Not much is known about Patrick's own parents, except that they had another son, John, who was the elder. Patrick, like many younger sons of landed families, chose the law as his profession, probably following in the steps of his cousin Philip Bermingham, who was Lord Chief Justice of Ireland in the 1480s. He entered Lincoln's Inn in 1478. On the death of his brother John in 1483 he inherited the family estates. He resided in England for some years but returned to Ireland before 1503.

==Career==

He became a clerk in the Court of Exchequer (Ireland); from this relatively junior position, he rose quickly to the office of Lord Chief Justice in 1513. For the next twenty years Irish politics was dominated by the struggle between the faction led by the 9th Earl of Kildare, who succeeded to his father's title in 1513, and his opponents; Elrington Ball states that Bermingham was one of the few public figures who remained above partisan politics, his sole aim, as far as can be judged, being to maintain peace and good order. This is borne out by the favourable account of Bermingham's conduct given by the Lord Deputy of Ireland, the Earl of Surrey, who spent much of 1520–21 putting down an insurrection which he suspected, with good reason, had been instigated by the Earl of Kildare. Norfolk praised Bermingham and Patrick Finglas, the Lord Chief Baron, as "the best willed and most diligent to do the King's Grace true and faithful service of all the learned men of this land".

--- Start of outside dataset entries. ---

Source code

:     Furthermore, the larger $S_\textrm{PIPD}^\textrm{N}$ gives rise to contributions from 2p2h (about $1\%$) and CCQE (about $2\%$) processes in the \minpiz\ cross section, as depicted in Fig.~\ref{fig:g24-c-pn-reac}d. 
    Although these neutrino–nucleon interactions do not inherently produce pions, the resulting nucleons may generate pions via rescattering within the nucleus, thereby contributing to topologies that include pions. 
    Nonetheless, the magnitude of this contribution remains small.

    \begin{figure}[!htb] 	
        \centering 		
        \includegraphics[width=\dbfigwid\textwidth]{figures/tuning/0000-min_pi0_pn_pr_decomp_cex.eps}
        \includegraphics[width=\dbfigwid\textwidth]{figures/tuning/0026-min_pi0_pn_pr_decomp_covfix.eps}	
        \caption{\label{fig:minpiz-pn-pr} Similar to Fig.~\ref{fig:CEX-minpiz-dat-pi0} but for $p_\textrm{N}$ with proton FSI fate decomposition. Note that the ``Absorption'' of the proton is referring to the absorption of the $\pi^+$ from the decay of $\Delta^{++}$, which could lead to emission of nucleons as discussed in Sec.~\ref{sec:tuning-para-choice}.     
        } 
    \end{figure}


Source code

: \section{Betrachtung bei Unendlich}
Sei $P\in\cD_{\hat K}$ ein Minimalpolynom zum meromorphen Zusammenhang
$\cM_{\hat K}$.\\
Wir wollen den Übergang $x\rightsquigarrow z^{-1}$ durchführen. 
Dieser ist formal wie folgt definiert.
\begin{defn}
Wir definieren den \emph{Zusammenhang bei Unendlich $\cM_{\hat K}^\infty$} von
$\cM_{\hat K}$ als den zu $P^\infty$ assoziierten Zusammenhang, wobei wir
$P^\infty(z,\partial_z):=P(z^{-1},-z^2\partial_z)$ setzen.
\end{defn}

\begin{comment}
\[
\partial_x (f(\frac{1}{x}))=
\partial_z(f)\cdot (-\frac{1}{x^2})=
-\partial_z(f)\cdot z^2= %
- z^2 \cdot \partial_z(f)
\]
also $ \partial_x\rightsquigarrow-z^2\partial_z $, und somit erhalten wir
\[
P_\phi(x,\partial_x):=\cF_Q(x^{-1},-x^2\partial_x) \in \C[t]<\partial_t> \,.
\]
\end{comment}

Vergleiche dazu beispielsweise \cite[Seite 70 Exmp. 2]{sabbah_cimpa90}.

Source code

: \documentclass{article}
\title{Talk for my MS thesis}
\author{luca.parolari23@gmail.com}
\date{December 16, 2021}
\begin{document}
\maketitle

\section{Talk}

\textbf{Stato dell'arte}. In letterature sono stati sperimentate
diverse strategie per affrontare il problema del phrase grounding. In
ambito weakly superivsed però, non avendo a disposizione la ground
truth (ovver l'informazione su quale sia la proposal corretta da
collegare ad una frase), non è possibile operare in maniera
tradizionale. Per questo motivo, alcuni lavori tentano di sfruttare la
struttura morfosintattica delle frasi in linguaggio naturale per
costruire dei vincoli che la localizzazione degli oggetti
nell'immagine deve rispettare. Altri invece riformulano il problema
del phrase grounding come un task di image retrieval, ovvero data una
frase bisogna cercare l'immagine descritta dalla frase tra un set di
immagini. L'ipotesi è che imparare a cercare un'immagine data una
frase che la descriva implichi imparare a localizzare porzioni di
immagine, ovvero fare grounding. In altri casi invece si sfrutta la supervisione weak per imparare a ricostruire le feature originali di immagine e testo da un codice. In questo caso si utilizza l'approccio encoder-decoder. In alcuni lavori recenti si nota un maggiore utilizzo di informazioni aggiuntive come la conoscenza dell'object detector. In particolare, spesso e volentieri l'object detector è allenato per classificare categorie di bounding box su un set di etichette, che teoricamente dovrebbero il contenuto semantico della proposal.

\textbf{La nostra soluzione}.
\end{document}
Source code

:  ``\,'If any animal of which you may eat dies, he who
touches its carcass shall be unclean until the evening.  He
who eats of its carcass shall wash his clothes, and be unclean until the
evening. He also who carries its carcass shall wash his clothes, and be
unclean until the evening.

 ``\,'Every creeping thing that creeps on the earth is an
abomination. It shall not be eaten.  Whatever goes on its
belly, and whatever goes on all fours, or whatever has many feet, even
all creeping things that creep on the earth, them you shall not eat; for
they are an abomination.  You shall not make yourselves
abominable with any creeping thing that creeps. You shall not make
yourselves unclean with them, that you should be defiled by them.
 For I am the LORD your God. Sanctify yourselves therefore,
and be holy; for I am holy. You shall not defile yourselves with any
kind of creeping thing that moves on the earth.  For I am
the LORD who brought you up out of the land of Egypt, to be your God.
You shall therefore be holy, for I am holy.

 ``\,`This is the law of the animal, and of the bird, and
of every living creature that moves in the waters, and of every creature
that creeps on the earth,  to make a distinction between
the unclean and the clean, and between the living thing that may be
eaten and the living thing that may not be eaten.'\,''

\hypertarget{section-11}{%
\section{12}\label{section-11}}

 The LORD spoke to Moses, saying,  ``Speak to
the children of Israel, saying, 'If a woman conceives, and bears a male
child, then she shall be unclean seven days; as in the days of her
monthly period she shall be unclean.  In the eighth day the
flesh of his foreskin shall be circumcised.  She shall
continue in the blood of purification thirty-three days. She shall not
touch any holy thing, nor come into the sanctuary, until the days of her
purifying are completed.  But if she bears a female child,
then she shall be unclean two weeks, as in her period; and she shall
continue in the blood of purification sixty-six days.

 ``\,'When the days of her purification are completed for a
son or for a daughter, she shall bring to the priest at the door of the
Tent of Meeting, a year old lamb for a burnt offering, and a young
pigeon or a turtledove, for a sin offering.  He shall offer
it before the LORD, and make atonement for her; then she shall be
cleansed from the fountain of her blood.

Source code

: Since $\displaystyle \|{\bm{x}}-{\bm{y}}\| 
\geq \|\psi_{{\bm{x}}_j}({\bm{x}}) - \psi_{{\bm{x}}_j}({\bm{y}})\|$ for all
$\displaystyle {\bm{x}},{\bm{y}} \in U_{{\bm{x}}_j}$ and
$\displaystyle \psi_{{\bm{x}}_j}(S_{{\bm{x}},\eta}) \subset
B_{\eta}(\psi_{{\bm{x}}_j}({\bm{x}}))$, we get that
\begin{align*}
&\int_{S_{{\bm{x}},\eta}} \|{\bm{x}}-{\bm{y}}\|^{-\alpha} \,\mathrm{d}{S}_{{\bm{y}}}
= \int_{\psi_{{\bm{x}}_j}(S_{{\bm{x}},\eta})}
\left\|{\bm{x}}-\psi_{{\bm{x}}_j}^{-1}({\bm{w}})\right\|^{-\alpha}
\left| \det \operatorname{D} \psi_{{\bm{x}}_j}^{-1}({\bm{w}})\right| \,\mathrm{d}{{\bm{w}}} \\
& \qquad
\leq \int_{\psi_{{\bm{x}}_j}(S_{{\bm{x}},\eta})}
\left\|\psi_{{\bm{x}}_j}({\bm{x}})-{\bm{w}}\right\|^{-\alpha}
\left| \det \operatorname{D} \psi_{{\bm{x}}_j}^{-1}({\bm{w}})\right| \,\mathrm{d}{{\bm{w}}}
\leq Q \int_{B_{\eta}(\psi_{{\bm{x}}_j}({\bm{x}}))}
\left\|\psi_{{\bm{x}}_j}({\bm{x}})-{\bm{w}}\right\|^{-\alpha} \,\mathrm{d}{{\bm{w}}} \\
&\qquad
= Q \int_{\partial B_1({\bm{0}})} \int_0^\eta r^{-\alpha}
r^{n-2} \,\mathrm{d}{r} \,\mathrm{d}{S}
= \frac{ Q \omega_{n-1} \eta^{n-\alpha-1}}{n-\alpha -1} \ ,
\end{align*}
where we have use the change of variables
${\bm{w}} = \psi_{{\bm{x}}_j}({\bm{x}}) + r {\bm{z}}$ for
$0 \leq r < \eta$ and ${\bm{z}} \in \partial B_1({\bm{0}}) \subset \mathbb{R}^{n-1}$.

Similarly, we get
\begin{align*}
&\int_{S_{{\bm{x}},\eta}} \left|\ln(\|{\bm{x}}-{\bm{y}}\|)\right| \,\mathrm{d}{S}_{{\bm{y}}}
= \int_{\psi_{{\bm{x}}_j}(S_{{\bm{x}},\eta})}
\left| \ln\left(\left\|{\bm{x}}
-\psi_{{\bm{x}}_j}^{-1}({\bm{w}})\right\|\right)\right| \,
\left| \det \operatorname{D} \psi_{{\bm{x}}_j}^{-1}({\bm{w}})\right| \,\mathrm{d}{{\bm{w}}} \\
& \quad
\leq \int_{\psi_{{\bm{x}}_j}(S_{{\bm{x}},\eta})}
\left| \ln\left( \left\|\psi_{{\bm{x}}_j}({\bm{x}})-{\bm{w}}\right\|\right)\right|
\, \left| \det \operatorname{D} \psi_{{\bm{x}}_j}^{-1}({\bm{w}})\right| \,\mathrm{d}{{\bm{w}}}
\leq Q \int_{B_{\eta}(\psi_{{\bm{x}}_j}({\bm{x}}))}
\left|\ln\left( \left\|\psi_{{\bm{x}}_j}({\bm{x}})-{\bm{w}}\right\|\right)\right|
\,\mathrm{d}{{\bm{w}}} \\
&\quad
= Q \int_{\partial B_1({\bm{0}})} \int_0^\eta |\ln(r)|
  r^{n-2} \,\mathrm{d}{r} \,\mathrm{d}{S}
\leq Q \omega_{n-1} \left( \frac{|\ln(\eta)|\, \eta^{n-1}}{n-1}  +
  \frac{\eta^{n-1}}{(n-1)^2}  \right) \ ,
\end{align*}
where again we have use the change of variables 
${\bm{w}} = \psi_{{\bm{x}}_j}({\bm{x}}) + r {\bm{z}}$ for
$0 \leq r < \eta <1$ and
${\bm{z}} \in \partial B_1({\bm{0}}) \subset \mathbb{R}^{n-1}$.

Bermingham was appointed Chancellor of the Exchequer, was made a member of the Privy Council, and as a mark of special favour was given a fresh patent as Lord Chief Justice under the Great Seal of England. As another mark of Royal favour, he was given permission to leave Ireland whenever he wished. This was a significant privilege at a time when the movements of Irish officials, even those considered loyal to the Crown, were carefully watched, and all foreign travel, even a simple crossing to England, required permission from the Crown.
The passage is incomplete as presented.